Read an Excerpt
Divine Messengers of Love
By Allen Anderson, Linda Anderson
New World LibraryCopyright © 2005 Allen and Linda Anderson
All rights reserved.
Have You Received Loyalty and Friendship from Divine Messenger Dogs?
Sometimes animals seem to have been put on the earth for the specific purpose of caring about and helping us. They are powerful forces for good.
— Kristin von Kreisler, The Compassion of Animals
After the events of September 11, 2001, Jon Stewart, host and resident satirist on Comedy Central's The Daily Show, was devastated, along with most of the world. His way to deal with the tragedy was one that millions have found lifts their spirits as nothing else can: he adopted a puppy.

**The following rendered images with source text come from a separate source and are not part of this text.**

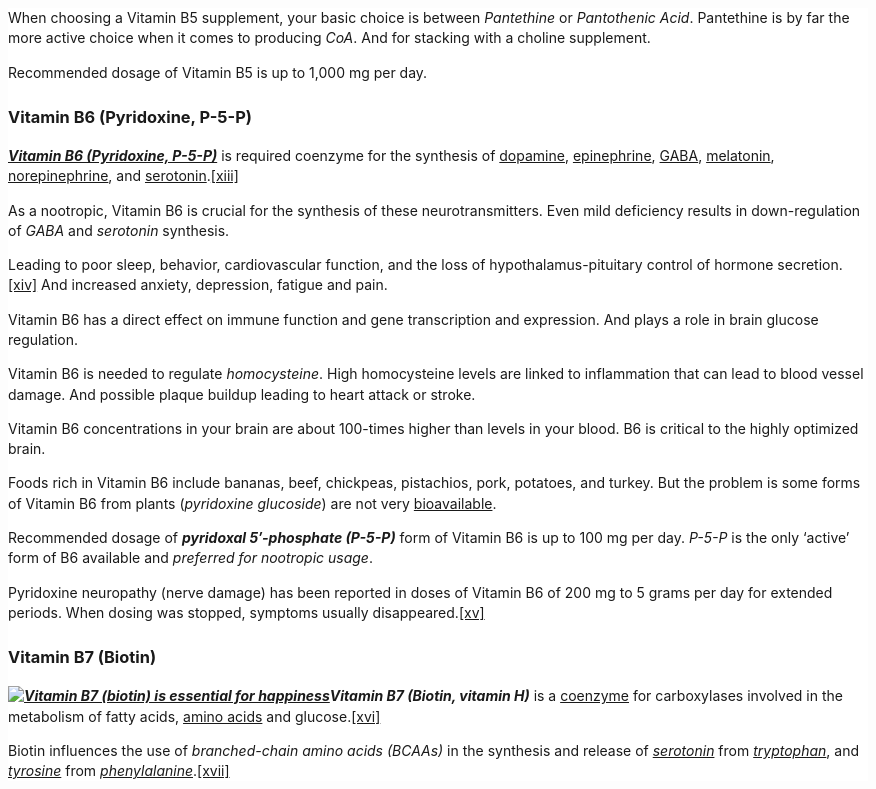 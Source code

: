When choosing a Vitamin B5 supplement, your basic choice is between _Pantethine_ or _Pantothenic Acid_. Pantethine is by far the more active choice when it comes to producing _CoA_. And for stacking with a choline supplement.

Recommended dosage of Vitamin B5 is up to 1,000 mg per day.

### **Vitamin B6 (Pyridoxine, P-5-P)**

[**_Vitamin B6 (Pyridoxine, P-5-P)_**](https://nootropicsexpert.com/vitamin-b6-pyridoxine/) is required coenzyme for the synthesis of [dopamine](https://nootropicsexpert.com/nootropics-glossary/#dopamine), [epinephrine](https://nootropicsexpert.com/nootropics-glossary/#epinephrine), [GABA](https://nootropicsexpert.com/gaba/), [melatonin](https://nootropicsexpert.com/melatonin/), [norepinephrine](https://nootropicsexpert.com/nootropics-glossary/#norepinephrine), and [serotonin](https://nootropicsexpert.com/nootropics-glossary/#serotonin).[\[xiii\]](https://nootropicsexpert.com/13-vitamins-essential-for-the-optimized-brain/#_edn13)

As a nootropic, Vitamin B6 is crucial for the synthesis of these neurotransmitters. Even mild deficiency results in down-regulation of _GABA_ and _serotonin_ synthesis.

Leading to poor sleep, behavior, cardiovascular function, and the loss of hypothalamus-pituitary control of hormone secretion.[\[xiv\]](https://nootropicsexpert.com/13-vitamins-essential-for-the-optimized-brain/#_edn14) And increased anxiety, depression, fatigue and pain.

Vitamin B6 has a direct effect on immune function and gene transcription and expression. And plays a role in brain glucose regulation.

Vitamin B6 is needed to regulate _homocysteine_. High homocysteine levels are linked to inflammation that can lead to blood vessel damage. And possible plaque buildup leading to heart attack or stroke.

Vitamin B6 concentrations in your brain are about 100-times higher than levels in your blood. B6 is critical to the highly optimized brain.

Foods rich in Vitamin B6 include bananas, beef, chickpeas, pistachios, pork, potatoes, and turkey. But the problem is some forms of Vitamin B6 from plants (_pyridoxine glucoside_) are not very [bioavailable](https://nootropicsexpert.com/nootropics-glossary/#bioavailability).

Recommended dosage of **_pyridoxal 5′-phosphate (P-5-P)_** form of Vitamin B6 is up to 100 mg per day. _P-5-P_ is the only ‘active’ form of B6 available and _preferred for nootropic usage_.

Pyridoxine neuropathy (nerve damage) has been reported in doses of Vitamin B6 of 200 mg to 5 grams per day for extended periods. When dosing was stopped, symptoms usually disappeared.[\[xv\]](https://nootropicsexpert.com/13-vitamins-essential-for-the-optimized-brain/#_edn15)

### **Vitamin B7 (Biotin)**

**_[![Vitamin B7 (biotin) is essential for happiness](https://nootropicsexpert.com/wp-content/uploads/2018/02/Vitamin-B7-biotin-is-essential-for-happiness.jpg)](https://nootropicsexpert.com/wp-content/uploads/2018/02/Vitamin-B7-biotin-is-essential-for-happiness.jpg)Vitamin B7 (Biotin, vitamin H)_** is a [coenzyme](https://nootropicsexpert.com/nootropics-glossary/#coenzyme) for carboxylases involved in the metabolism of fatty acids, [amino acids](https://nootropicsexpert.com/nootropics-glossary/#amino-acids) and glucose.[\[xvi\]](https://nootropicsexpert.com/13-vitamins-essential-for-the-optimized-brain/#_edn16)

Biotin influences the use of _branched-chain amino acids (BCAAs)_ in the synthesis and release of [_serotonin_](https://nootropicsexpert.com/nootropics-glossary/#serotonin) from [_tryptophan_](https://nootropicsexpert.com/tryptophan/), and [_tyrosine_](https://nootropicsexpert.com/n-acetyl-l-tyrosine/#n-acetyl-l-tyrosine-nalt-vs-l-tyrosine-whats-the-difference) from [_phenylalanine_](https://nootropicsexpert.com/phenylalanine/).[\[xvii\]](https://nootropicsexpert.com/13-vitamins-essential-for-the-optimized-brain/#_edn17)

As America reeled after September 11 from the loss of life and the feeling of vulnerability within its own shores, an unfortunate backlash toward people of Arab descent or Muslim belief occurred in some places. Ahmed Tharwat is the host and producer of Belahdan, an Arab American talk show on Public TV, Channel 17 in Minneapolis. A few months after 9/11, Ahmed's daughter persuaded him to adopt a beagle puppy. Later, he wrote a letter to the editor of the Minneapolis Star Tribune about taking the puppy for walks and the effects the young dog had on people around them. "Strangers who used to skillfully avoid eye contact now wanted to engage me in warm conversation. Patriotic national hotline tippers, usually more concerned about Muslim sleepers and terrorism, now cordially inquired about my dog's sleeping habits, breed, and big, black eyes. People's interest had taken a blessed turn. Their mood was inviting — families congregated around me to see the cute puppy. For me, a dog single-handedly brought the American melting pot down to a simmer. He accomplished what years of diversity training have failed to do. Regardless of our race or country of origin, we have become a community of dog lovers."
The friendship and loyalty of dogs help human beings to get through just about any of life's changes and sudden curves. This is because dogs are fantastic stress relievers. In a study of 240 couples conducted by Karen Allen, of the State University of New York at Buffalo, when people were tested on stressful tasks in the company of their pets, they coped better than when they were alone or when a friend or spouse was nearby.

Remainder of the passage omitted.